◆ **Action item**
Below are the records; give again exactly the line with "A realistic VLC", the line with "A high surprisal", and each line that lies between them, and nothing besides.
▼
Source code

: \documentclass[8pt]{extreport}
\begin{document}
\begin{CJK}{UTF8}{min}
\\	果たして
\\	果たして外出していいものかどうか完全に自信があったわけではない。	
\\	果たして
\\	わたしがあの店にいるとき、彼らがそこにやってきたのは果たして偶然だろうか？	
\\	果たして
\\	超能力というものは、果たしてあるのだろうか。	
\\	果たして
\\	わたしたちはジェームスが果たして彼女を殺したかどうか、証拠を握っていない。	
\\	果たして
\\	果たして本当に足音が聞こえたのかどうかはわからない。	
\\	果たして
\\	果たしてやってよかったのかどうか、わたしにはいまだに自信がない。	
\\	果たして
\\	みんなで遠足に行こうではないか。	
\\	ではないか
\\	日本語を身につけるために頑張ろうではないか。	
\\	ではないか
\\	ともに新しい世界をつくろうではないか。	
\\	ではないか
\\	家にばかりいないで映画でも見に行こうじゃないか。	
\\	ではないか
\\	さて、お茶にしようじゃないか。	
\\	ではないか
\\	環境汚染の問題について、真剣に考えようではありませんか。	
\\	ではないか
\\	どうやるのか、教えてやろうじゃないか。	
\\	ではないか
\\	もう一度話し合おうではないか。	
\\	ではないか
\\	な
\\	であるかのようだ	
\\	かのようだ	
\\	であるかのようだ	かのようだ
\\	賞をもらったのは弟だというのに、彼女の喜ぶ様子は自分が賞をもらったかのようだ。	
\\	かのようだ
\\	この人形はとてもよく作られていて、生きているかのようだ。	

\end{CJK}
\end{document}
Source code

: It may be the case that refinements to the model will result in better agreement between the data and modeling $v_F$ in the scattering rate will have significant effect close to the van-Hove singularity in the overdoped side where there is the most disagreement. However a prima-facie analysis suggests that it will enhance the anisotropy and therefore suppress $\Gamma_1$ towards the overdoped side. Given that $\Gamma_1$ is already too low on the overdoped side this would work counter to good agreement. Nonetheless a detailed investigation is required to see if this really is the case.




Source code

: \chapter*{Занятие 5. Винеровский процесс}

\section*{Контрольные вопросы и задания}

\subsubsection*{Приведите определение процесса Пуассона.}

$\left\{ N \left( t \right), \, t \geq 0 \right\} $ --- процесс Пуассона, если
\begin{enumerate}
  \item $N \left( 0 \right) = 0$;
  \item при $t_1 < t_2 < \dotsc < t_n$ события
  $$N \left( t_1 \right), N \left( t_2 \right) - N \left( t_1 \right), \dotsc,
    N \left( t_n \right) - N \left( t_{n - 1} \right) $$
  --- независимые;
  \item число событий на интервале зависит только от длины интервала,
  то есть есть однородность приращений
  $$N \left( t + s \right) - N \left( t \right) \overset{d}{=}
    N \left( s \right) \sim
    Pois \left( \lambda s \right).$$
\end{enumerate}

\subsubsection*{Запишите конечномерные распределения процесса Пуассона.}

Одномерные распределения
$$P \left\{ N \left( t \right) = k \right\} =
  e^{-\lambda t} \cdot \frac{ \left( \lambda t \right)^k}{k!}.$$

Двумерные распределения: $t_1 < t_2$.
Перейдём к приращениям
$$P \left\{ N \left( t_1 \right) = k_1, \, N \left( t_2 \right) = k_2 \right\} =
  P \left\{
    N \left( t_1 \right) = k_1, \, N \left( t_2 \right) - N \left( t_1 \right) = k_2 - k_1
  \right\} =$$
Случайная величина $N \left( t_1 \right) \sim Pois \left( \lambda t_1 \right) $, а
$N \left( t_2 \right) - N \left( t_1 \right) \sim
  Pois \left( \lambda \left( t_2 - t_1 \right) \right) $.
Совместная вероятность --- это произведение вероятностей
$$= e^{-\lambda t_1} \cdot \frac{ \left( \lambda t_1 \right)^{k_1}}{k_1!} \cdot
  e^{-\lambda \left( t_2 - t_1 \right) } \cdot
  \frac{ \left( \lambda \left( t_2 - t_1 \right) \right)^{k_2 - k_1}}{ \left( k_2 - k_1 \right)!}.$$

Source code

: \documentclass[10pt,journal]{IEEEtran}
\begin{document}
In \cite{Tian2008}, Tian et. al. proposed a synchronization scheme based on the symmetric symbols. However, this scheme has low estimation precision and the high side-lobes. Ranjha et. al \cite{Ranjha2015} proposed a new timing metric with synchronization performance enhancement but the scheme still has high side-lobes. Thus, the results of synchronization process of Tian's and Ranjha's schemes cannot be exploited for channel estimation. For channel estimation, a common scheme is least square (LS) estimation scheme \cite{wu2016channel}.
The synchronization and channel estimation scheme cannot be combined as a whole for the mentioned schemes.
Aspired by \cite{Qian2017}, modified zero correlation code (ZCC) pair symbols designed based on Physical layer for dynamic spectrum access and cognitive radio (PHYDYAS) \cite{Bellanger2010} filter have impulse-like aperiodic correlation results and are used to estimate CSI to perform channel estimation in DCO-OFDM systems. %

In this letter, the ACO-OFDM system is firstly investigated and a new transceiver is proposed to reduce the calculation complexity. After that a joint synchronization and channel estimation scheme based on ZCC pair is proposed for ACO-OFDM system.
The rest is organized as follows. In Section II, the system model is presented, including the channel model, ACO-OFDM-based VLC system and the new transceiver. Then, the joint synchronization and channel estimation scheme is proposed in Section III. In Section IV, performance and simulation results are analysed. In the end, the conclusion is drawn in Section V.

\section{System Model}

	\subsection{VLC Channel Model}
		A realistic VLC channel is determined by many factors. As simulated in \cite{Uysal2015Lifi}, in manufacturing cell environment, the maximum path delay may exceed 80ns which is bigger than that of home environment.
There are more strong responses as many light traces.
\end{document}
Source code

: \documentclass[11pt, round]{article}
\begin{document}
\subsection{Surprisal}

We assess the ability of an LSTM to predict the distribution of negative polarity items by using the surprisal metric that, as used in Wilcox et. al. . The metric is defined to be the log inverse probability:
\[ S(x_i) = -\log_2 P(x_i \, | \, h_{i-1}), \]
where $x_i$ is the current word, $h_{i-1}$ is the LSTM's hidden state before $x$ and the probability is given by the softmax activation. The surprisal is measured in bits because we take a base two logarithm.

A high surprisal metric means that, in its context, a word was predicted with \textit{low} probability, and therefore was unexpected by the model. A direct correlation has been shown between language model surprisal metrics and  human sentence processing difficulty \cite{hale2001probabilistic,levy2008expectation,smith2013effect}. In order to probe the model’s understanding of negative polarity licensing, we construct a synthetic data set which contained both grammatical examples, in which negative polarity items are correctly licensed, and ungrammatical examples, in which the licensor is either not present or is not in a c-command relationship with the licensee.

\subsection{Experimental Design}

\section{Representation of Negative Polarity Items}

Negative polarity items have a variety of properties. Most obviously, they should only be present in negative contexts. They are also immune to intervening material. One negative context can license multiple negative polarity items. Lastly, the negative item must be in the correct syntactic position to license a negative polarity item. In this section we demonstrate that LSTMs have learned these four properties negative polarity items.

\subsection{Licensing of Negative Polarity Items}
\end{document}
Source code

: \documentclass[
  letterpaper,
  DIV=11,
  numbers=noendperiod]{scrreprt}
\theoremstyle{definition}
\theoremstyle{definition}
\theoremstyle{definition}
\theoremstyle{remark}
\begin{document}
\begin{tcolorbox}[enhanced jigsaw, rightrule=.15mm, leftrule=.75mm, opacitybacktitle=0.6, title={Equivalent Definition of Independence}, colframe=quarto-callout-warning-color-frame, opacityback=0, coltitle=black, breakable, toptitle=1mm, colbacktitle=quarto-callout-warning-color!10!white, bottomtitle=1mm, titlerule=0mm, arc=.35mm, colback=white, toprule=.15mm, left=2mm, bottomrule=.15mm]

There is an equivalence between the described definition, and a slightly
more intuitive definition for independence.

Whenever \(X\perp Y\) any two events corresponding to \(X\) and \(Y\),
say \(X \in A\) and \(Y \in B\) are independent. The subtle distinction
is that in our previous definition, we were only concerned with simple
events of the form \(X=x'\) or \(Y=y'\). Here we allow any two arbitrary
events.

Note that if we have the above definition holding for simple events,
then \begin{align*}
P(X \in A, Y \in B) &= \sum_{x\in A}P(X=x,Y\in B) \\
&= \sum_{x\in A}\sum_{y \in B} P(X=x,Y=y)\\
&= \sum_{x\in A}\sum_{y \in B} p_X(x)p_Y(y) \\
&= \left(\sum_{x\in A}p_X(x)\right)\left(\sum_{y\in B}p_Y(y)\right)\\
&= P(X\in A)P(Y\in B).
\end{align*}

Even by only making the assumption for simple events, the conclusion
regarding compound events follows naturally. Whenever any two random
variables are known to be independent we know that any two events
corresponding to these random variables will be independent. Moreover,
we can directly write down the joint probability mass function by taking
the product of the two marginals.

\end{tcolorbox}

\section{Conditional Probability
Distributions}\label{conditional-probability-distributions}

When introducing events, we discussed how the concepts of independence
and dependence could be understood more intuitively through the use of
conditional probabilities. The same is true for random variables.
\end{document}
▲
◆ **Result of this task**
		A realistic VLC channel is determined by many factors. As simulated in \cite{Uysal2015Lifi}, in manufacturing cell environment, the maximum path delay may exceed 80ns which is bigger than that of home environment.
There are more strong responses as many light traces.
\end{document}
Source code

: \documentclass[11pt, round]{article}
\begin{document}
\subsection{Surprisal}

We assess the ability of an LSTM to predict the distribution of negative polarity items by using the surprisal metric that, as used in Wilcox et. al. . The metric is defined to be the log inverse probability:
\[ S(x_i) = -\log_2 P(x_i \, | \, h_{i-1}), \]
where $x_i$ is the current word, $h_{i-1}$ is the LSTM's hidden state before $x$ and the probability is given by the softmax activation. The surprisal is measured in bits because we take a base two logarithm.

A high surprisal metric means that, in its context, a word was predicted with \textit{low} probability, and therefore was unexpected by the model. A direct correlation has been shown between language model surprisal metrics and  human sentence processing difficulty \cite{hale2001probabilistic,levy2008expectation,smith2013effect}. In order to probe the model’s understanding of negative polarity licensing, we construct a synthetic data set which contained both grammatical examples, in which negative polarity items are correctly licensed, and ungrammatical examples, in which the licensor is either not present or is not in a c-command relationship with the licensee.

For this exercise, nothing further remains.